Но другие пили. Еще и как пили! В районе было несколько небольших спиртзаводов, и у любого уважающего себя «совпартактивиста», человека при власти, в доме всегда стояла канистра со спиртом. Не говоря уже о том, что повсеместно гнали самогон. А мудрые местные люди сразу заметили, что приезжая новая власть совсем не против того, чтобы заглянуть в рюмку. И многие аж до тех пор, пока в бутылке дно не просохнет. Ну, и наливали. И многие не выдерживали – кто спьяна глупил, кто напрочь спивался, а кое-кто и жизнью расплачивался за эту свою досадную склонность. Когда Владимир подрос, отец как-то поведал грустную историю о своем давнем знакомом и подчиненном, опытном майоре-«энкаведисте», который очень злоупотреблял спиртным. Он держал дома вдоволь не только оружия, но и питья, и в свой смертный час был просто не в состоянии себя защитить. «Бандиты» вытянули его пьяного из кровати и повесили на дереве у него же во дворе.

Правда, центральная власть и старшее командование борьбу с этим злом вели жестокую. Но малоуспешную. При тех условиях всегдашней опасности алкоголь был самым простым, самым доступным и релаксантом, и антидепрессантом. Это, во-первых. Во-вторых – можно было пьяниц снимать с должностей, выгонять из партии, но где взять лучших? Ведь масса молодых, сильных и умных погибла на фронте. Страна находилась в катастрофической разрухе.
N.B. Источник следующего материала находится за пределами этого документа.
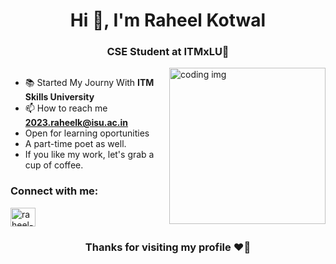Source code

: <h1 align="center" >Hi 👋, I'm Raheel Kotwal</h1>
<h3 align="center" >CSE Student at ITMxLU🚀</h3>

<img src="https://c.tenor.com/GfSX-u7VGM4AAAAC/tenor.gif" alt="coding img" align="right" height="250" />

<p align="left"> <a href="https://twitter.com/" target="blank"><img src="https://img.shields.io/twitter/follow/?logo=twitter&style=for-the-badge" alt="" /></a> </p>

- 📚 Started My Journy With **ITM Skills University**
- 📫 How to reach me **2023.raheelk@isu.ac.in**
- Open for learning oportunities
- A part-time poet as well.
- If you like my work, let's grab a cup of coffee.
  

<h3 align="left">Connect with me:</h3>
<p align="left">
  <a href="https://www.linkedin.com/in/raheel-kotwal-02b594291/" target="blank">
    <img align="center" src="https://raw.githubusercontent.com/rahuldkjain/github-profile-readme-generator/master/src/images/icons/Social/linked-in-alt.svg" alt="raheel-k" height="30" width="40" />
  </a>
</p>

<h3 align="center">Thanks for visiting my profile ❤️🚀</h3>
Здоровых, умных, трудолюбивых и трезвых недоставало в огромном государстве везде – от Карпат на западе и вплоть до только что прихваченных Курил на востоке. Ехать же под «бандеровские» пули, особенно по окончании войны, не хотел никто. И все об этом знали. А потому все шло, как шло…

Была и еще одна достаточно существенная причина тогдашнего бытового пьянства районной верхушки. Шеремет оглянулся: это сейчас в доме вон и телевизор, и магнитофон, и видеоплейер, и радиоприемник. К тому же до города автобусный билет стоит одну гривню. А тогда у них на стене висела лишь черная тарелка радиорепродуктора с одной программой. И все! Ни тебе настоящего радио, ни телевидения, ни видео, ни кафе. Раз в неделю в клубе кино, и то если повезет найти свободное время. Город хотя и недалеко, но ехать туда и не на чем, и нужды нет. Оставалась одна радость – ходить друг к другу в гости. А в гостях чем славянская душа развлекается? Все правильно, круг замыкается. Или делать так, как райвоенком с женой, которые оба были горожанами? Вспоминая довоенную пору, они в свободное время красиво наряжались: он в парадный мундир, она в одно из своих изысканных трофейных платьев, и танцевали вдвоем танго и фокстроты под трофейные пластинки и такого же происхождения патефон. В своем сельском доме! Сами! Потому что в равной им компании власть предержащие были простонародного происхождения и преимущественно пили. А после горланили песни. Преимущественно типа «Выпьем за Родину, выпьем за Сталина, выпьем и снова нальем!». Или «Артиллеристы, Сталин дал приказ!». Или партизанскую «Ой туманы мои, растуманы…».

В этом же доме состоялась и свадьба его родителей. Владимир вспомнил, как мать повествовала о том примечательном в их жизни событии. Они давно решили пожениться, однако вследствие занятости Шеремета-старшего все никак не получалось. В конце концов 19 ноября он заехал к ней на своей тачанке, забросил туда пару узлов ее нехитрого имущества, саму посадил рядом и публично привез к своему дому. А сам сразу же отбыл ловить очередную «банду». Этот день они назвали днем начала своей супружеской жизни. Хоть расписались значительно позже, а свадьбу сыграли аж под Новый год. Но Шеремет-старший шутить серьезными вещами не любил. И об этом все знали. Хотя «шутников» в те времена хватало. Четыре года жестокой войны забрали у Великого государства свыше 27 миллионов человеческих жизней, в том числе свыше восьми миллионов лишь в Украине. Еще большему количеству они сломали жизнь. Так, что «В шесть часов вечера после войны», был такой популярный советский фильм, все было совсем не похожим на то, что было в те же «шесть часов», но – «до»…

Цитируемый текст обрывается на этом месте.